Les cinq éléments sont la terre, l'eau, le feu, l'air et l'espace. Les quatre premiers sont les éléments « matériels », qui ensemble forment l'univers « matériel ». Dans la pensée de toutes les écoles du bouddhisme, ces quatre éléments sont collectivement connus sous le nom de rupa (rupa, à son tour, est le premier des « Cinq Skandhas », les « Cinq Agrégats » en lesquels la totalité de l'existence phénoménale conditionnée est divisée).

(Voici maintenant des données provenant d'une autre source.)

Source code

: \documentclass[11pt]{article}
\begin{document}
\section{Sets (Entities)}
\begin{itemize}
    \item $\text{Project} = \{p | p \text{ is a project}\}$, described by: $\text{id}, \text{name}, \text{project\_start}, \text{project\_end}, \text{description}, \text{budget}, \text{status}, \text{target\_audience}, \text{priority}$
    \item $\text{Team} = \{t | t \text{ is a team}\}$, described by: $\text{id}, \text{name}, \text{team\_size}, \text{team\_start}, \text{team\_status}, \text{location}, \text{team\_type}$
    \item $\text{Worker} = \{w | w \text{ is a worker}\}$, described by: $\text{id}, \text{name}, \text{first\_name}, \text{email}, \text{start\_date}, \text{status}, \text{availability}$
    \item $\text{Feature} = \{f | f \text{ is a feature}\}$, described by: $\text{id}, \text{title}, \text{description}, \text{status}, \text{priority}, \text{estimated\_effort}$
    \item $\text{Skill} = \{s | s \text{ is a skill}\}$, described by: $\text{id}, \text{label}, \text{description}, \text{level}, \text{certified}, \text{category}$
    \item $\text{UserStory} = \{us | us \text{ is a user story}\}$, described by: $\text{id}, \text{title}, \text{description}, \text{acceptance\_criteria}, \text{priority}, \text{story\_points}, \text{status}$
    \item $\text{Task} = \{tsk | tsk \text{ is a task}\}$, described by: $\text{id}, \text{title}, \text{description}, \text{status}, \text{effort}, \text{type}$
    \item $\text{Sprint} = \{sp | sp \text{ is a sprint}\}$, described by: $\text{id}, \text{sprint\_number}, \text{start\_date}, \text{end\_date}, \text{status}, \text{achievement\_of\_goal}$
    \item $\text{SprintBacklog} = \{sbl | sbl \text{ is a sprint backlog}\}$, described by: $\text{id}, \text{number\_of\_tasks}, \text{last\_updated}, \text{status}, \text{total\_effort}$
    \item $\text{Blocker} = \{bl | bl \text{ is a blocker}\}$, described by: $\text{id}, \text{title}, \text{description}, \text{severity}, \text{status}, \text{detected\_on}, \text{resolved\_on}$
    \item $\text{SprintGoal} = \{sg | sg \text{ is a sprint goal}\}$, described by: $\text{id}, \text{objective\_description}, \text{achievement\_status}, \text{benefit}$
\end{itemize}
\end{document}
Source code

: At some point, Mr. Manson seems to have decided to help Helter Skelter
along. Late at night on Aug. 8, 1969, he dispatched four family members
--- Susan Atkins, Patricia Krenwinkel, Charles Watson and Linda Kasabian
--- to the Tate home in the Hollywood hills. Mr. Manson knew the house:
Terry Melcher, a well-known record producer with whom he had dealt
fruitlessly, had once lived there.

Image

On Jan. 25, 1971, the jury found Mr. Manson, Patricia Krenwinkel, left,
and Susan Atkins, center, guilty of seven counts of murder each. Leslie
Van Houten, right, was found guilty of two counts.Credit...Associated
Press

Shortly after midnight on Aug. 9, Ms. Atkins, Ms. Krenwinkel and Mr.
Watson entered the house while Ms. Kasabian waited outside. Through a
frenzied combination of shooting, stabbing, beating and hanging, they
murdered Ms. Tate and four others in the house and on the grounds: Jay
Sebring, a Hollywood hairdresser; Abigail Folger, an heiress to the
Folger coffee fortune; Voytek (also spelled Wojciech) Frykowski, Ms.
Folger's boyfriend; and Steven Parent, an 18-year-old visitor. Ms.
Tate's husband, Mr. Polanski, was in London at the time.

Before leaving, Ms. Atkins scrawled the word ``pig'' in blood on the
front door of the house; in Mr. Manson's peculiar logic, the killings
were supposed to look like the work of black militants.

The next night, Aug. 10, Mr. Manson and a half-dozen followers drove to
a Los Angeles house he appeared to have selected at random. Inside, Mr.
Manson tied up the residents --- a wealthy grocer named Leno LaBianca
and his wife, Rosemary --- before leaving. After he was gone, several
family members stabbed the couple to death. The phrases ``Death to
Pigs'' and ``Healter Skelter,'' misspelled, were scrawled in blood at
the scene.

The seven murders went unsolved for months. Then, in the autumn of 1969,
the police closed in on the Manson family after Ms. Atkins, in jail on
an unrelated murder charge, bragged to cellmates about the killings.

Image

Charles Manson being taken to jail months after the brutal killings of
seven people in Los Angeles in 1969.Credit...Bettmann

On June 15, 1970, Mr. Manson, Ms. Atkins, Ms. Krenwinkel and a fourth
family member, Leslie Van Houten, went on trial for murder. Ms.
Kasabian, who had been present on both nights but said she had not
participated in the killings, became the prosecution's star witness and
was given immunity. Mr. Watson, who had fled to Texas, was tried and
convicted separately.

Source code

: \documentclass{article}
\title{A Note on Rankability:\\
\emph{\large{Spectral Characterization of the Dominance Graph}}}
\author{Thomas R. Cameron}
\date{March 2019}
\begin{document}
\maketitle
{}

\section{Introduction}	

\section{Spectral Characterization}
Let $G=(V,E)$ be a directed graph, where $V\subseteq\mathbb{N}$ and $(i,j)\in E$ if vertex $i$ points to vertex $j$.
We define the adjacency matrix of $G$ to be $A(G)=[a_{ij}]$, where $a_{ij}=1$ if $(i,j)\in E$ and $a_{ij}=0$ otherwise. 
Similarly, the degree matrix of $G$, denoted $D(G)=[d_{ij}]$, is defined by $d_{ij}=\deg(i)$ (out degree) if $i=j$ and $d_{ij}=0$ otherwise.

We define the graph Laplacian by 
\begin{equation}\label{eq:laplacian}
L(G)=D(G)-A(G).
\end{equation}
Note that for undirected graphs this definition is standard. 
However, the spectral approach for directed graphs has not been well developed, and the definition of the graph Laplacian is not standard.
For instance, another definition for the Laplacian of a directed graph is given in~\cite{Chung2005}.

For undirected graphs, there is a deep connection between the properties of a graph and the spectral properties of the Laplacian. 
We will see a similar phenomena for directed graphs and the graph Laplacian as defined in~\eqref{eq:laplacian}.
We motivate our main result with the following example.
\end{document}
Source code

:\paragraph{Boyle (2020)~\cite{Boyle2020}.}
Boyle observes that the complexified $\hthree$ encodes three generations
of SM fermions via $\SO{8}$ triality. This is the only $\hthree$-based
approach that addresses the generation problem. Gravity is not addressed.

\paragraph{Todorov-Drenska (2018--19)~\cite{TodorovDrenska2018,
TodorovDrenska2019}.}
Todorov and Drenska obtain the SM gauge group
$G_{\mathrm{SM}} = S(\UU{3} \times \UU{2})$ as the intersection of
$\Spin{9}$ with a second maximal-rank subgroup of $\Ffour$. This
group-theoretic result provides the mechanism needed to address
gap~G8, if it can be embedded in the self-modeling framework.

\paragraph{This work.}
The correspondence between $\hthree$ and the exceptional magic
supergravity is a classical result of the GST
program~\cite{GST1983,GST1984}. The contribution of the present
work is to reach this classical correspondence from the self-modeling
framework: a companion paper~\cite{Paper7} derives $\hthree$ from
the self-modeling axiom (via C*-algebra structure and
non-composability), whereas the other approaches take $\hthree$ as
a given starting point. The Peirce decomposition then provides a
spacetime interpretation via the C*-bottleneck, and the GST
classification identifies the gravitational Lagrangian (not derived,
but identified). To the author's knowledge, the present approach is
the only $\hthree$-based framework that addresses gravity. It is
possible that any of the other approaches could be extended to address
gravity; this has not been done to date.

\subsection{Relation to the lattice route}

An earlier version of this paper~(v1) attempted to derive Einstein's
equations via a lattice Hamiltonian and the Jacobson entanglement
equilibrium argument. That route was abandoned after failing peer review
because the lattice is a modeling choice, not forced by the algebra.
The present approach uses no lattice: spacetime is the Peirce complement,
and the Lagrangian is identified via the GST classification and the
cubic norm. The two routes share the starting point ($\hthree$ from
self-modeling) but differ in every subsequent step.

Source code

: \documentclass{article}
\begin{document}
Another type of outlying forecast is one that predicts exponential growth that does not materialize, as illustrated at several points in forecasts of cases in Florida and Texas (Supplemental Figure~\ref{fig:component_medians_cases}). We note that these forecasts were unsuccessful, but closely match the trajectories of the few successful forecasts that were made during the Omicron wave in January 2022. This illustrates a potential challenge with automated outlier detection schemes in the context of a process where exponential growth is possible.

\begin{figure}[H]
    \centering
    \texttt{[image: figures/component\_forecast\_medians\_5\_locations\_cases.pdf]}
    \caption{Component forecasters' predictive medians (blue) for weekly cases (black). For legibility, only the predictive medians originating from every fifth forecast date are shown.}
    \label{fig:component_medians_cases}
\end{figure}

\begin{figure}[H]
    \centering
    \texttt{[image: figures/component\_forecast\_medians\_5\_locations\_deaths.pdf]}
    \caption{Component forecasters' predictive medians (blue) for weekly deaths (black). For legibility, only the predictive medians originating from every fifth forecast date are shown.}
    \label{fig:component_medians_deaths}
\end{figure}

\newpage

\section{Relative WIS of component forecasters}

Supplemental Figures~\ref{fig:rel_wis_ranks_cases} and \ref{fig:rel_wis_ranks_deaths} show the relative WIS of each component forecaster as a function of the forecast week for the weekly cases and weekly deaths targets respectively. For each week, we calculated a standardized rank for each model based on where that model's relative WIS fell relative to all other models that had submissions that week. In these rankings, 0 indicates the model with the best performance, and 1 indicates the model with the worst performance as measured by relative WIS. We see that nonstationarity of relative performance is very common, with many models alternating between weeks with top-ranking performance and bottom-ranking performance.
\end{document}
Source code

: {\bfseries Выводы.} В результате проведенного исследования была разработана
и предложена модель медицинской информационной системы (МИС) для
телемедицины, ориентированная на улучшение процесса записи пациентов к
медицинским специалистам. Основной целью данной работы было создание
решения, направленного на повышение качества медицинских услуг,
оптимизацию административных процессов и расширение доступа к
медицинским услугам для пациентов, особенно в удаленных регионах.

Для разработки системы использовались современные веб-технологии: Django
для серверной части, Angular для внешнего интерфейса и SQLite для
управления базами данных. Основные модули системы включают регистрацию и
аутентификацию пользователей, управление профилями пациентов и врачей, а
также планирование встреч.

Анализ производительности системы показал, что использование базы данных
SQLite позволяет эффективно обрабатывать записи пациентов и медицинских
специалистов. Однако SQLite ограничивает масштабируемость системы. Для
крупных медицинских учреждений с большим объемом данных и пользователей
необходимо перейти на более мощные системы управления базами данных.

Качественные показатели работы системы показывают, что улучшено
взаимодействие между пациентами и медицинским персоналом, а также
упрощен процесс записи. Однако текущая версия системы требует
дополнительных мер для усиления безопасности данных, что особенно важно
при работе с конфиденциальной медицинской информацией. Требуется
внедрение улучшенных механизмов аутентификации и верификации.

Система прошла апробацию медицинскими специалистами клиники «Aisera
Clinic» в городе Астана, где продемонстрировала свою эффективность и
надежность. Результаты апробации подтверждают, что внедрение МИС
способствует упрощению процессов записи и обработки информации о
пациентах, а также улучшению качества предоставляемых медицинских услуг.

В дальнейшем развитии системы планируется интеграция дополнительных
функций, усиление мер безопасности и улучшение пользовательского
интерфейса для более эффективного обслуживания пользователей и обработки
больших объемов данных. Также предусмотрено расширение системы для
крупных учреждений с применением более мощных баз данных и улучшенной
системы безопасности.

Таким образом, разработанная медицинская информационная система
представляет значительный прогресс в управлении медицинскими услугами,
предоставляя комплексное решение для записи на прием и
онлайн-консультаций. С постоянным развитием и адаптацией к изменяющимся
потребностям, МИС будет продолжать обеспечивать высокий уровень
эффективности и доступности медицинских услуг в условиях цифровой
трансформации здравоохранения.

Les premiers traducteurs de textes bouddhiques en langues occidentales traduisaient rupa par « matière », matière en tant qu'opposée à esprit ; mais ceci est en fait tout à fait erroné (dans le bouddhisme, et surtout dans le Tantra, il n'y a pas de dualisme esprit / matière). Littéralement, rupa signifie « forme ». Cela représente ce que les philosophes occidentaux appellent le contenu objectif de la situation perceptuelle. Nous allons voir ce que cela veut dire. Nous faisons une expérience ; une perception a lieu. Par exemple, nous voyons une fleur ou entendons une mélodie. C'est une situation perceptuelle. Nous pouvons y distinguer deux éléments. Premièrement, il y a ce que nous y contribuons. Il y a, par exemple, une sensation de couleur, rouge ou blanc. Nous y contribuons. Ou bien, il y a une sensation de douceur ou de dureté du son - nous y contribuons. Il y a une sensation de plaisir - nous y contribuons aussi. Deuxièmement, il y a dans la situation perceptuelle une chose à laquelle nous-mêmes ne contribuons pas : il y a quelque chose dont il semble que nous faisons l'expérience, quelque chose auquel la situation perceptuelle semble se référer, ou que la situation perceptuelle semble désigner. Cette chose, pour l'instant encore inconnue et non identifiée, est ce que, techniquement, nous appelons le contenu objectif de cette situation perceptuelle. C'est ce contenu objectif que le bouddhisme nomme rupa.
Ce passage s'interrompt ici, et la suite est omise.